Scoperti centinaia di pozzi preistorici attorno a Stonehenge, sono le tracce più antiche mai rinvenute nel sito
Stonehenge è uno dei più affascinanti e misteriosi siti archeologici della Terra. I suoi megaliti e i suoi paesaggi custodiscono segreti non ancora svelati e infatti un team di archeologi e geologi della University of Birmingham e della Ghent University ha scoperto circa 400 fosse di 2,5 metri di diametro ciascuna databili dal primo Mesolitico alla media Età del Bronzo medio.
La più grande di queste fosse misura 4 metri di diametro e ne è profonda 2. Per gli esperti risalirebbe a 10.000 anni fa e sarebbe la più estesa del Nord Europa nonché antecedente alle famosissime pietre in arenaria.
I ricercatori suggeriscono si tratti di potenziali pozzi preistorici utilizzati come trappole per la selvaggina di grosse dimensioni. Scavati sulle alture di Stonehenge in punti differenti questi pozzi permettevano presumibilmente di avere una visione a 360° del paesaggio e della fauna selvatica qui presente.
La sensazionale scoperta confermerebbe la presenza di numerose attività umane nel sito archeologico ancor prima della collocazione dei primissimi megaliti.
La nostra attenzione non si è concentrata sui molti monumenti di Stonehenge, ma su tracce più sottili del passato: resti di brevi rituali preistorici, o tracce di come le persone usavano la terra,
ha affermato Koen Deforce del Dipartimento di Archeologia della Ghent University.
Dal 2017 il team di ricerca lavora alla mappatura del suolo di Stonehenge, effettuando indagini geofisiche e scavi.

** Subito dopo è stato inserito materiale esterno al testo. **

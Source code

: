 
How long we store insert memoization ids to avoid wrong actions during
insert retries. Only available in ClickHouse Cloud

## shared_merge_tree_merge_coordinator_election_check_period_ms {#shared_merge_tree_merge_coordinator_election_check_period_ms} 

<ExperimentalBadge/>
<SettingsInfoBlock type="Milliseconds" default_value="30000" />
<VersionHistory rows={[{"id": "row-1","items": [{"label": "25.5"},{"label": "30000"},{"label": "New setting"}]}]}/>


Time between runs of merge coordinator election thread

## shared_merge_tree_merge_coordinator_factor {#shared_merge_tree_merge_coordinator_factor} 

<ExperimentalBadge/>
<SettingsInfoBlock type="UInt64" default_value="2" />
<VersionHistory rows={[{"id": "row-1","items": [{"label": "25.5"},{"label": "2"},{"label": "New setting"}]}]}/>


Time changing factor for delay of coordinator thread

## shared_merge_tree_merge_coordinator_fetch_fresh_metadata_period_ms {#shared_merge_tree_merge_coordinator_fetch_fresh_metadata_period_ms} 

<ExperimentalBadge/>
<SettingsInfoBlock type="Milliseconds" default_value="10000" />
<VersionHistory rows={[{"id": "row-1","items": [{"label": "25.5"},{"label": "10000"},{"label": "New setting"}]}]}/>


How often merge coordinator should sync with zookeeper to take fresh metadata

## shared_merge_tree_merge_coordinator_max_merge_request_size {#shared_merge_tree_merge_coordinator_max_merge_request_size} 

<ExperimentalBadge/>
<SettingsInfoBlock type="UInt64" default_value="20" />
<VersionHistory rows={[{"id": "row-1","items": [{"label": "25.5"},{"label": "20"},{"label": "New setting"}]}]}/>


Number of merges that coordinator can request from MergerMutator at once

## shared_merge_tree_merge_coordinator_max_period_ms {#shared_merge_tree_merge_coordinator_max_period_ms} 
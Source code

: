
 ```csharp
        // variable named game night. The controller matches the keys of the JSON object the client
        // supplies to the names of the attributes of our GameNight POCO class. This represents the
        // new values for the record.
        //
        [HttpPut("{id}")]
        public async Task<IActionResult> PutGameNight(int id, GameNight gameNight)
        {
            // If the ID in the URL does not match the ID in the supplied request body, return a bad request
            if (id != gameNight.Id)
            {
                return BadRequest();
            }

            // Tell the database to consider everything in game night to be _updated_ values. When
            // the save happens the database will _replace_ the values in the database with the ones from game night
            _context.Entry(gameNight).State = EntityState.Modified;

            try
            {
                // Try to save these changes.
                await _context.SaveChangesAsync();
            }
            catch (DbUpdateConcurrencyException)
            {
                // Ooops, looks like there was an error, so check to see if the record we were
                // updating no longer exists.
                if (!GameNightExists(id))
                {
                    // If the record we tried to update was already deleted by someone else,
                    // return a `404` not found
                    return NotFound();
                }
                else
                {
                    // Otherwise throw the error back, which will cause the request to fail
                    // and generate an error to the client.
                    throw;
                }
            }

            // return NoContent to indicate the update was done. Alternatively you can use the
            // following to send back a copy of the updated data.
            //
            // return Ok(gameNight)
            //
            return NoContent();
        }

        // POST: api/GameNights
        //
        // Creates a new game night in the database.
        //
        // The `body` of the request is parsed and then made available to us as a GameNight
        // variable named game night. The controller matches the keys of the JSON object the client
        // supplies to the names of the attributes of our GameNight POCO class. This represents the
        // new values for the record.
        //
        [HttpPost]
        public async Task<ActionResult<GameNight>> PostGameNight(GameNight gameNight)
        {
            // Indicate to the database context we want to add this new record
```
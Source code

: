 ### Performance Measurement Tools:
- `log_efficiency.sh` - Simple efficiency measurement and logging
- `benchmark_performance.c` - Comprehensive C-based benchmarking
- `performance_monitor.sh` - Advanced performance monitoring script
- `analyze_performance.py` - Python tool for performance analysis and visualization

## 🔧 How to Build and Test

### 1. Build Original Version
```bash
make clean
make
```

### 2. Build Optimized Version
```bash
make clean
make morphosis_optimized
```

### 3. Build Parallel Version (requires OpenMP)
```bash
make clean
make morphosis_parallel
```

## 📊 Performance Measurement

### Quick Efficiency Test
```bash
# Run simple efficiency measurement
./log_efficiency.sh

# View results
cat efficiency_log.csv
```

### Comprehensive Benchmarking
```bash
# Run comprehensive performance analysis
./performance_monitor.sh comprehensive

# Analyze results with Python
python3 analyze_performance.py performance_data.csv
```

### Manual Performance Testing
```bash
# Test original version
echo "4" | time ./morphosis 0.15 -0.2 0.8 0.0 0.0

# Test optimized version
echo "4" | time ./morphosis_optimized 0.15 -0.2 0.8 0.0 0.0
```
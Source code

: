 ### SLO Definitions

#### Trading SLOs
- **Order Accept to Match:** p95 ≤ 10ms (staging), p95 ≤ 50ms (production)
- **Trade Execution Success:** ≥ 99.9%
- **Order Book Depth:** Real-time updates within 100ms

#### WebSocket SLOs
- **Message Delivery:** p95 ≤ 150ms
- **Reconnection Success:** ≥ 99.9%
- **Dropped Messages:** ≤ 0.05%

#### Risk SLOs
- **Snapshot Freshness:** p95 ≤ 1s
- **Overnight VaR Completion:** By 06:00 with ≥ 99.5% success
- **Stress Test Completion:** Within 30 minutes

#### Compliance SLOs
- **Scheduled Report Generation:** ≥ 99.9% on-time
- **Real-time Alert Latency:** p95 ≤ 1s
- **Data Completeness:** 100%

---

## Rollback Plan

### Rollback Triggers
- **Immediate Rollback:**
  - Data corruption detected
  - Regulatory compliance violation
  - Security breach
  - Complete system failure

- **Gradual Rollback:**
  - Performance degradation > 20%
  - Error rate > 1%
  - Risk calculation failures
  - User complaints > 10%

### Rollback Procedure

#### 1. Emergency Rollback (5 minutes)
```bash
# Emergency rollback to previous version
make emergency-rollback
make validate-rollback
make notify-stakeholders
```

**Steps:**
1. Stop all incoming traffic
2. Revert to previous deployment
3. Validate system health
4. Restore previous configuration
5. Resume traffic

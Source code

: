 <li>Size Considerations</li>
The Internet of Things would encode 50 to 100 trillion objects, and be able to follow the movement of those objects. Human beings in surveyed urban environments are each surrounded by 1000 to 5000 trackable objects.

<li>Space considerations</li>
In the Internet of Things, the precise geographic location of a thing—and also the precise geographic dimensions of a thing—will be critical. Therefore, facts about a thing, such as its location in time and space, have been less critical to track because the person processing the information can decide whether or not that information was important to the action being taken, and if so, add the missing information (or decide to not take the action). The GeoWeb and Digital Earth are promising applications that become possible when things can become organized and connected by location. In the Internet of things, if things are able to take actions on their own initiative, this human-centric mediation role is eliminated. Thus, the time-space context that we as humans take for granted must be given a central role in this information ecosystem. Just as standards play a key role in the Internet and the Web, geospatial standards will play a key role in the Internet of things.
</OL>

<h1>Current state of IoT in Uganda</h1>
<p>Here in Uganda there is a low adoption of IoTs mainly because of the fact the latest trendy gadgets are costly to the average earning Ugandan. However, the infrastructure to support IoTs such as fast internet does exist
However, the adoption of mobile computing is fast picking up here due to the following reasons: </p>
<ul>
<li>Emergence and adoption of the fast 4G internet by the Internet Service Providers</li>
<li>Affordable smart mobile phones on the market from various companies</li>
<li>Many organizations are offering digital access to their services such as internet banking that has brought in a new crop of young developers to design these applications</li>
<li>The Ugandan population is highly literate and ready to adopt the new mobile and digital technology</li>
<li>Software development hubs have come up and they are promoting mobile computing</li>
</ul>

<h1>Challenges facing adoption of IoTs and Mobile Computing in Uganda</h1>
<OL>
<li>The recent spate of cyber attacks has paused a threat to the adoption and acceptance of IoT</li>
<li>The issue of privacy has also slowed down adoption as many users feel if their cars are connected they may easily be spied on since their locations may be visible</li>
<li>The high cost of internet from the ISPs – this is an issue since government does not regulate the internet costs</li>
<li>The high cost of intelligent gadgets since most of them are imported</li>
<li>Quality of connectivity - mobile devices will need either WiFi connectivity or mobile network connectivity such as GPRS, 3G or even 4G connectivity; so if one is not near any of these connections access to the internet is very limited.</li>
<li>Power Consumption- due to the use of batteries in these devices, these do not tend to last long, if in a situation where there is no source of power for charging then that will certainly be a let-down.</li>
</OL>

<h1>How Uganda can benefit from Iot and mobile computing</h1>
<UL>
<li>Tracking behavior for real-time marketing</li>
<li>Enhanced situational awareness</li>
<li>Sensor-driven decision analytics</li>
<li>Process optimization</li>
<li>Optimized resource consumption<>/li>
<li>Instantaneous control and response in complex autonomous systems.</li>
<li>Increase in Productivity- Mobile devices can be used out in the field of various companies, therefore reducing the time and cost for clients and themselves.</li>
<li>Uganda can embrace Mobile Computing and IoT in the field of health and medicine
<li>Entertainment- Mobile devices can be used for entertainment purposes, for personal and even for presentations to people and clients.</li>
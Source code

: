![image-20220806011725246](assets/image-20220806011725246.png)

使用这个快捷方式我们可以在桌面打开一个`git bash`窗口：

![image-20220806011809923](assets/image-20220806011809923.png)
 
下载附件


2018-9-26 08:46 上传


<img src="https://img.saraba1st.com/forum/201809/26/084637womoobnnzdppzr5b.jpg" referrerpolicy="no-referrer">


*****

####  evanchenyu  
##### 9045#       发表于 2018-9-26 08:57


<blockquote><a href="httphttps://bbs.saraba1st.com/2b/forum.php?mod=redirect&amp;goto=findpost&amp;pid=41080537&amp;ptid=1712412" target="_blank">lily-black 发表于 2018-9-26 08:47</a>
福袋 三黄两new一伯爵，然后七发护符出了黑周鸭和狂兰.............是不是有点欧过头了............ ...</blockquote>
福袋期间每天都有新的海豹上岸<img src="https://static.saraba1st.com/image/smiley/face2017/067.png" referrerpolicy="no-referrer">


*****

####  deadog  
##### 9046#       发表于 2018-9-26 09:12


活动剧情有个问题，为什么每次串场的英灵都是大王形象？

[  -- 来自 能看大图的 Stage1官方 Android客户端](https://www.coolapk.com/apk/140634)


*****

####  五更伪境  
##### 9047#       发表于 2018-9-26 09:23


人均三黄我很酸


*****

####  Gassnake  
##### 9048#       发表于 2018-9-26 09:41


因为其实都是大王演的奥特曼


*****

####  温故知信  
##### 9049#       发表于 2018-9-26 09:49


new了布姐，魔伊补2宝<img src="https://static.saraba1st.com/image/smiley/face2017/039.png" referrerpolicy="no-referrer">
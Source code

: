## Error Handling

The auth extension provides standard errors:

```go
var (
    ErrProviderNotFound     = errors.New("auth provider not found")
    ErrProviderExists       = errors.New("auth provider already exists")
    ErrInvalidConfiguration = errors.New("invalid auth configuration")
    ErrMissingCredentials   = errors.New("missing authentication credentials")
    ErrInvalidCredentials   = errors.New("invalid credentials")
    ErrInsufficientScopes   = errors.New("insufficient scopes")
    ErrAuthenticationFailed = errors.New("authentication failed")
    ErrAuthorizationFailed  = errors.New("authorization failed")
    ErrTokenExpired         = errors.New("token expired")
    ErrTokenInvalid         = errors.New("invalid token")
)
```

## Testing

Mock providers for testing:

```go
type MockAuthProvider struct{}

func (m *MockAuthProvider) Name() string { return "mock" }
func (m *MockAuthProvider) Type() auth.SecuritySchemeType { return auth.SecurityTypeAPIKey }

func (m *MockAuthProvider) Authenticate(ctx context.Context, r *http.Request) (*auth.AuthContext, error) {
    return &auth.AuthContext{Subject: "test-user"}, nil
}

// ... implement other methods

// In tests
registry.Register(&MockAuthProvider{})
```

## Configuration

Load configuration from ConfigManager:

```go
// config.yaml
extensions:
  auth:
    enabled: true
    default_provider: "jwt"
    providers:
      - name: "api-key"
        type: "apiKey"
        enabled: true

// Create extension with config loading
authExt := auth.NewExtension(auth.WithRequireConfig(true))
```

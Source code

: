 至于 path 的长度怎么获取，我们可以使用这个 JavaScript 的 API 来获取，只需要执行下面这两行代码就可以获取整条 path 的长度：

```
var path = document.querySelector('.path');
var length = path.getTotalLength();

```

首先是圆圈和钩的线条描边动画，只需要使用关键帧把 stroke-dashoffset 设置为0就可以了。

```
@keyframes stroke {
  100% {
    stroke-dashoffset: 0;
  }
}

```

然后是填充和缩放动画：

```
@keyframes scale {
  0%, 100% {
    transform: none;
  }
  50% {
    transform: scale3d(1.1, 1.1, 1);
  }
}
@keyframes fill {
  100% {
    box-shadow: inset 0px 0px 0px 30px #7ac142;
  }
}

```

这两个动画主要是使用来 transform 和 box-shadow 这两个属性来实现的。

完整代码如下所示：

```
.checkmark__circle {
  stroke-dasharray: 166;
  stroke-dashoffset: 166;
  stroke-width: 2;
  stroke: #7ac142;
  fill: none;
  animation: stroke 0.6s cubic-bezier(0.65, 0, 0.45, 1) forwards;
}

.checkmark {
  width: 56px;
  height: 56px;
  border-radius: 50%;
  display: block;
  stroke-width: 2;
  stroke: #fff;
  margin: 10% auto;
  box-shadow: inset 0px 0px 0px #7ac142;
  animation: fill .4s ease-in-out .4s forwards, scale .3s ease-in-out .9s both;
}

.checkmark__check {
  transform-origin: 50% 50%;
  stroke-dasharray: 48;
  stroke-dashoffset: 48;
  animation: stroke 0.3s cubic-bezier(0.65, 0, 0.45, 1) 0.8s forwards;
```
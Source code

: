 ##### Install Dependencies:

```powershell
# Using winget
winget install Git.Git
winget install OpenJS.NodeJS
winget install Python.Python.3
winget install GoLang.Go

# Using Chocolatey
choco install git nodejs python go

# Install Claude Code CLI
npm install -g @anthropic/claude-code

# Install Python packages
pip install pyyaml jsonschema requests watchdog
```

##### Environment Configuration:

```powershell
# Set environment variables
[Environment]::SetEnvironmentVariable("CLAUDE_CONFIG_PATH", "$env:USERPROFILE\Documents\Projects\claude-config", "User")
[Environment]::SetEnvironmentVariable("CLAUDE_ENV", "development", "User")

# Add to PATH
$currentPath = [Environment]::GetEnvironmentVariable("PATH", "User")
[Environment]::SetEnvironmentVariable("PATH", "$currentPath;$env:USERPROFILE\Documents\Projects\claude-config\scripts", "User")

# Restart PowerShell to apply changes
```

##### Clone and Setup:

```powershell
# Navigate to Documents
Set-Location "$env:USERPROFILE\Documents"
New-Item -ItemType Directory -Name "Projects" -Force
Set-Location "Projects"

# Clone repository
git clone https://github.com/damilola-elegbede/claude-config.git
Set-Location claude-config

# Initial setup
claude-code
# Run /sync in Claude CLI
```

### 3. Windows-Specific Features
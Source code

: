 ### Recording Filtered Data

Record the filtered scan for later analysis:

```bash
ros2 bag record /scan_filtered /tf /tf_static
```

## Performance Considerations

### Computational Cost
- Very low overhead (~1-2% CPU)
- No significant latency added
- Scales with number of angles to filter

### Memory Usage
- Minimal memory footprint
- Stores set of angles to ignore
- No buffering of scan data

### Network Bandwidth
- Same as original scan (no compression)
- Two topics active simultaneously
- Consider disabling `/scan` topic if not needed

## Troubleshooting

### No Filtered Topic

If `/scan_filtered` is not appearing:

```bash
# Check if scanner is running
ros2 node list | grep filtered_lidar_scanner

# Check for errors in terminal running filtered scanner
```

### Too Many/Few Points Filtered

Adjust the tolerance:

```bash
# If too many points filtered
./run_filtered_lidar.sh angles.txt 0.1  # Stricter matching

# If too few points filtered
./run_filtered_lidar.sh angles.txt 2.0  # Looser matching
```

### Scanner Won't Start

Combinando nuove tecniche di rilevamento geofisico con carotaggi e scavi puntuali, il team ha rivelato alcune delle prime prove di attività umana mai rinvenute nel paesaggio di Stonehenge. La scoperta della più grande fossa del primo Mesolitico conosciuta nell’Europa nord-occidentale mostra che questo era un luogo speciale per le comunità di cacciatori-raccoglitori migliaia di anni prima che fossero erette le prime pietre,
ha commentato Nick Snashall, archeologo del Stonehenge & Avebury World Heritage Site.